Dalhousie Pension Plan
Dalhousie University's defined benefit pension plan means a great deal to all of us. It’s part of what makes Dalhousie such an attractive place to work and allows our employees to be supported and more secure in their future retirement.
Dalhousie’s unique two-fund system is not the norm. Its current structure along with the Federal CPP enhancements announced in 2018 and new provincial pension plan funding requirements threaten the health and viability of the plan for all members. The cost of the plan for employees and Dalhousie is rising. Our plan is currently underfunded, and it has been underfunded for 18 years (since June 30, 2002). In the past 5 years, $30 million has been spent funding pension deficits — this takes money away from Faculties and departments that could directly support new hires, new initiatives, salary increases, etc. Dalhousie and plan members already pay a significant amount to maintain the plan and we know that the cost of Dalhousie’s plan will continue to increase.

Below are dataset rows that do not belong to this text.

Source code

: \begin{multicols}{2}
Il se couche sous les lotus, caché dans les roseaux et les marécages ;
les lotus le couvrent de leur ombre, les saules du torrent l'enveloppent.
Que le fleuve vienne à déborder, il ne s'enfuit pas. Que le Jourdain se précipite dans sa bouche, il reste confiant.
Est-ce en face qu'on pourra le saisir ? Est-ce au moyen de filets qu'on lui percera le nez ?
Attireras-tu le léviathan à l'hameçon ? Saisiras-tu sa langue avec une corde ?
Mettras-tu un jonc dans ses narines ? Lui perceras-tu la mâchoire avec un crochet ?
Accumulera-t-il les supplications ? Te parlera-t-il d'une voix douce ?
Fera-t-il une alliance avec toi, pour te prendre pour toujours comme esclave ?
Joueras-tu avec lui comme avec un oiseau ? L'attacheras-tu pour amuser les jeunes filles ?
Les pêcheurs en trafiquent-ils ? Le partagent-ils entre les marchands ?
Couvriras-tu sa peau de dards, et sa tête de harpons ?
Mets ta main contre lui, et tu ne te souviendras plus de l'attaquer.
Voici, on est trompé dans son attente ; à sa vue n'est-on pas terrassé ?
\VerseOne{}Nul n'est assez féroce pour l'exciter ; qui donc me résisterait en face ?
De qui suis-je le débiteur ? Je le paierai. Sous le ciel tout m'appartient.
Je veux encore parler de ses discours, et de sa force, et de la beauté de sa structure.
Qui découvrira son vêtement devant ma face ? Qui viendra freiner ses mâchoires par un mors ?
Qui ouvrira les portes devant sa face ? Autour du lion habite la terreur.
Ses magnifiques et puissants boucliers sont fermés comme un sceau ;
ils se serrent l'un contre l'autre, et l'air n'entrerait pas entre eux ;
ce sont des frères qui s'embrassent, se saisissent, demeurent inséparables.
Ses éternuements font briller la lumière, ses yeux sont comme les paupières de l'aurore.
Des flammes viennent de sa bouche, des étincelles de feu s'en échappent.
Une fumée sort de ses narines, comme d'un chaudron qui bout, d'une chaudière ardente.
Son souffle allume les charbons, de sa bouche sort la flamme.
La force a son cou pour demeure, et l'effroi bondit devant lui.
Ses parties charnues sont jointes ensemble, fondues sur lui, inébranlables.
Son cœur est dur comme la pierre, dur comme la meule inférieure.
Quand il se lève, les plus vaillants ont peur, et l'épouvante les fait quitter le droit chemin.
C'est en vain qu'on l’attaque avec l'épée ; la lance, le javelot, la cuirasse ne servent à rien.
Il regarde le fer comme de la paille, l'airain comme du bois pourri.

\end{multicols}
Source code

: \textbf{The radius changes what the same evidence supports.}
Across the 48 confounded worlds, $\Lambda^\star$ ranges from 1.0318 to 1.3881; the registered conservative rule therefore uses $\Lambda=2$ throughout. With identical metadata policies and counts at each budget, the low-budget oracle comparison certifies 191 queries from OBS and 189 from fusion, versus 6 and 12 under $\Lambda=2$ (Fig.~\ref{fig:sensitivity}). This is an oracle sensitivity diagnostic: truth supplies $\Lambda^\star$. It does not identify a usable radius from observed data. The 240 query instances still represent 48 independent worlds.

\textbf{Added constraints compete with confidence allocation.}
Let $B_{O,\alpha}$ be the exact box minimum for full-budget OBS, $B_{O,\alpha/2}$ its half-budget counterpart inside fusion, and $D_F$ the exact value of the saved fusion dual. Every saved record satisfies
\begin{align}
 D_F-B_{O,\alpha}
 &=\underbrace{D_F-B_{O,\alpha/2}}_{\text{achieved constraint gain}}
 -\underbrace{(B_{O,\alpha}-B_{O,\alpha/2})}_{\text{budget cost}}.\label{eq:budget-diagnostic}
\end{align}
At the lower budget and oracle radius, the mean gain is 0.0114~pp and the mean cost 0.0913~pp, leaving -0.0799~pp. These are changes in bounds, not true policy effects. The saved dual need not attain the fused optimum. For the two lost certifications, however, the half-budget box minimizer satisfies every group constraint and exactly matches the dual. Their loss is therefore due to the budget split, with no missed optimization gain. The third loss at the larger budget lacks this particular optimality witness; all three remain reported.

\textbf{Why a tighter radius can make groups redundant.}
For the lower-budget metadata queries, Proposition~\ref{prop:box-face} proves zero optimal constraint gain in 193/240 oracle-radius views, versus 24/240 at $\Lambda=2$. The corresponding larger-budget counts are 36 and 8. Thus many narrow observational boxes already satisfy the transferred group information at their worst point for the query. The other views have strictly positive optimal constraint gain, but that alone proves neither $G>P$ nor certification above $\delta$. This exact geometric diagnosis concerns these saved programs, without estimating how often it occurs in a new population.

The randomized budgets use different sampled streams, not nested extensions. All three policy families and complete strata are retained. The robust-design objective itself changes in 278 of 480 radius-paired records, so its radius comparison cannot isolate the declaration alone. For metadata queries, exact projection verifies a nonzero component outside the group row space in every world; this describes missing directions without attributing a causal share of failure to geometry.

Efforts to reform Dalhousie’s Plan over the last 10 years have been slow. The progress that has been made has been helpful, but deficits and irregularities persist. In 2019, Dalhousie’s Pension Advisory Committee (PAC) – a committee with representation from all employee groups who contribute to and benefit from Dalhousie’s Defined Benefit Pension Plan – struck a subcommittee to consider how to strengthen Dalhousie’s Defined Benefit Plan. For over six months, members of the subcommittee representing all employee groups in the plan met on a bi-weekly basis with the expert input of the Plan’s Actuary from Eckler Ltd. This group work has carefully analyzed one reform option that will save a significant amount of money without compromising Dalhousie’s strong pension benefit for faculty and staff. This reform option is called Cessation of Transfers.
Dalhousie’s defined benefit pension plan is a critical part of total compensation for faculty, employees and staff. It’s vital that our pension plan stays financially healthy, delivering returns that ensure it can fulfill its obligations to all plan members.